## Saved data entries

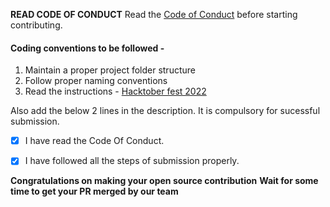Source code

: **READ CODE OF CONDUCT**
Read the [Code of Conduct](https://github.com/clubgamma/code-of-conduct) before starting contributing.

#### Coding conventions to be followed -

1. Maintain a proper project folder structure
2. Follow proper naming conventions
3. Read the instructions - [Hacktober fest 2022](https://hacktoberfest.com/participation/)

Also add the below 2 lines in the description. It is compulsory for sucessful submission.

- [x] I have read the Code Of Conduct.

- [x] I have followed all the steps of submission properly.

**Congratulations on making your open source contribution**
**Wait for some time to get your PR merged by our team**
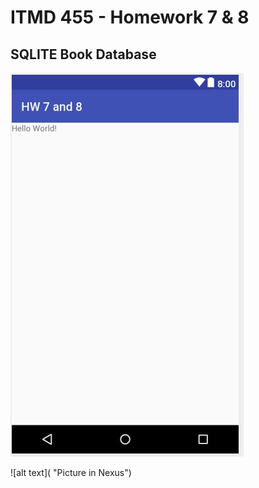 #  ITMD 455 - Homework 7 & 8
## SQLITE Book Database 

![alt text](https://github.com/chuerta15/ITMD-455/blob/master/HW7and8/Screenshots/hello.JPG "Picture of What the Application Started")

![alt text](                            "Picture in Nexus")
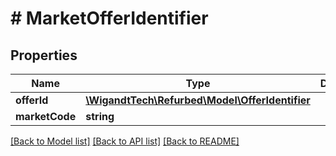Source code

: # # MarketOfferIdentifier

## Properties

Name | Type | Description | Notes
------------ | ------------- | ------------- | -------------
**offerId** | [**\WigandtTech\Refurbed\Model\OfferIdentifier**](OfferIdentifier.md) |  | [optional]
**marketCode** | **string** |  |

[[Back to Model list]](../../README.md#models) [[Back to API list]](../../README.md#endpoints) [[Back to README]](../../README.md)
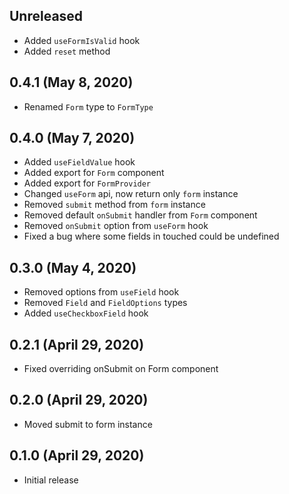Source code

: ## Unreleased

- Added `useFormIsValid` hook
- Added `reset` method

## 0.4.1 (May 8, 2020)

- Renamed `Form` type to `FormType`

## 0.4.0 (May 7, 2020)

- Added `useFieldValue` hook
- Added export for `Form` component
- Added export for `FormProvider`
- Changed `useForm` api, now return only `form` instance
- Removed `submit` method from `form` instance
- Removed default `onSubmit` handler from `Form` component
- Removed `onSubmit` option from `useForm` hook
- Fixed a bug where some fields in touched could be undefined

## 0.3.0 (May 4, 2020)

- Removed options from `useField` hook
- Removed `Field` and `FieldOptions` types
- Added `useCheckboxField` hook

## 0.2.1 (April 29, 2020)

- Fixed overriding onSubmit on Form component

## 0.2.0 (April 29, 2020)

- Moved submit to form instance

## 0.1.0 (April 29, 2020)

- Initial release
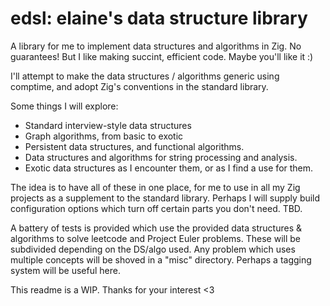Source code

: # edsl: elaine's data structure library

A library for me to implement data structures and algorithms in Zig. No guarantees! But I like making succint, efficient code. Maybe you'll like it :)

I'll attempt to make the data structures / algorithms generic using comptime, and adopt Zig's conventions in the standard library.

Some things I will explore:
- Standard interview-style data structures
- Graph algorithms, from basic to exotic
- Persistent data structures, and functional algorithms.
- Data structures and algorithms for string processing and analysis.
- Exotic data structures as I encounter them, or as I find a use for them.

The idea is to have all of these in one place, for me to use in all my Zig projects as a supplement to the standard library. Perhaps I will supply build configuration 
options which turn off certain parts you don't need. TBD.

A battery of tests is provided which use the provided data structures & algorithms to solve leetcode and Project Euler problems. These will be subdivided depending
on the DS/algo used. Any problem which uses multiple concepts will be shoved in a "misc" directory. Perhaps a tagging system will be useful here. 

This readme is a WIP. Thanks for your interest <3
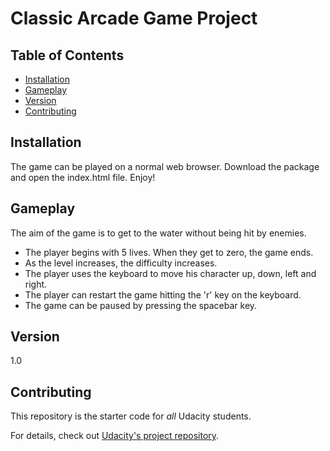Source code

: # Classic Arcade Game Project

## Table of Contents

* [Installation](#installation)
* [Gameplay](#gameplay)
* [Version](#version)
* [Contributing](#contributing)

## Installation

The game can be played on a normal web browser. Download the package and open the index.html file. Enjoy!

## Gameplay

The aim of the game is to get to the water without being hit by enemies.

* The player begins with 5 lives. When they get to zero, the game ends.
* As the level increases, the difficulty increases.
* The player uses the keyboard to move his character up, down, left and right.
* The player can restart the game hitting the 'r' key on the keyboard.
* The game can be paused by pressing the spacebar key.



## Version
1.0

## Contributing

This repository is the starter code for _all_ Udacity students.

For details, check out [Udacity's project repository](https://github.com/udacity/frontend-nanodegree-arcade-game).
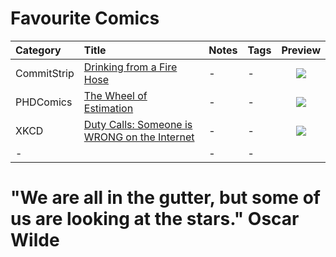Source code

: # Favourite Comics

| Category      | Title | Notes | Tags | Preview     |
| :---        |    :---   |    :---   |    :---   |          :----: |
| CommitStrip      | [Drinking from a Fire Hose](http://phdcomics.com/comics/archive.php/tellafriend.php?comicid=820)       | -       | -       | ![](http://www.phdcomics.com/comics/archive/phd020507s.gif)  |
| PHDComics      | [The Wheel of Estimation](https://www.commitstrip.com/en/2012/04/24/the-wheel-of-estimation)       | -       | -       | ![](https://www.commitstrip.com/wp-content/uploads/2012/04/Strips-Roue-de-la-chance-english800-final.jpg)  |
| XKCD      | [Duty Calls: Someone is WRONG on the Internet](https://xkcd.com/386)       | -       | -       | ![](https://imgs.xkcd.com/comics/duty_calls.png)  |
| -      | []()       | -       | -       | ![]()  |
<!--- ---: -->


# "We are all in the gutter, but some of us are looking at the stars." Oscar Wilde

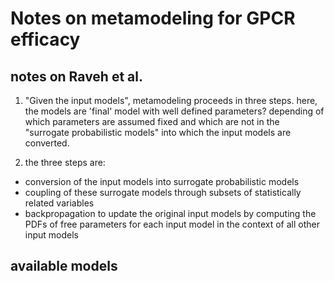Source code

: # Notes on metamodeling for GPCR efficacy


## notes on Raveh et al.

1. "Given the input models", metamodeling proceeds in three steps. 
here, the models are 'final' model with well defined parameters? 
depending of which parameters are assumed fixed and which are not in 
the "surrogate probabilistic models" into which the input models are converted. 

2. the three steps are: 

 - conversion of the input models into surrogate probabilistic models
 - coupling of these surrogate models through subsets of statistically related variables
 - backpropagation to update the original input models by computing the PDFs of 
  free parameters for each input model in the context of all other input models
 

## available models
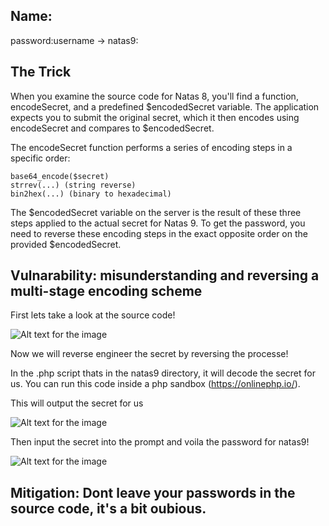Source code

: ## Name: 

password:username ->
natas9:

## The Trick
When you examine the source code for Natas 8, you'll find a function, encodeSecret, and a predefined $encodedSecret variable. The application expects you to submit the original secret, which it then encodes using encodeSecret and compares to $encodedSecret.

The encodeSecret function performs a series of encoding steps in a specific order:

    base64_encode($secret)
    strrev(...) (string reverse)
    bin2hex(...) (binary to hexadecimal)

The $encodedSecret variable on the server is the result of these three steps applied to the actual secret for Natas 9. To get the password, you need to reverse these encoding steps in the exact opposite order on the provided $encodedSecret.

## Vulnarability: misunderstanding and reversing a multi-stage encoding scheme

First lets take a look at the source code!

![Alt text for the image]()

Now we will reverse engineer the secret by reversing the processe!

In the .php script thats in the natas9 directory, it will decode the secret for us.
You can run this code inside a php sandbox (https://onlinephp.io/).

This will output the secret for us

![Alt text for the image]()

Then input the secret into the prompt and voila the password for natas9!

![Alt text for the image]()

## Mitigation: Dont leave your passwords in the source code, it's a bit oubious.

## BRIEF
Although pictures appear among the records above, none are to be output; print exactly the lines from the line containing "- conversion of" through the line containing "## The Trick".

## RESULT OF THIS TASK
 - conversion of the input models into surrogate probabilistic models
 - coupling of these surrogate models through subsets of statistically related variables
 - backpropagation to update the original input models by computing the PDFs of 
  free parameters for each input model in the context of all other input models
 

## available models
Source code

: ## Name: 

password:username ->
natas9:

## The Trick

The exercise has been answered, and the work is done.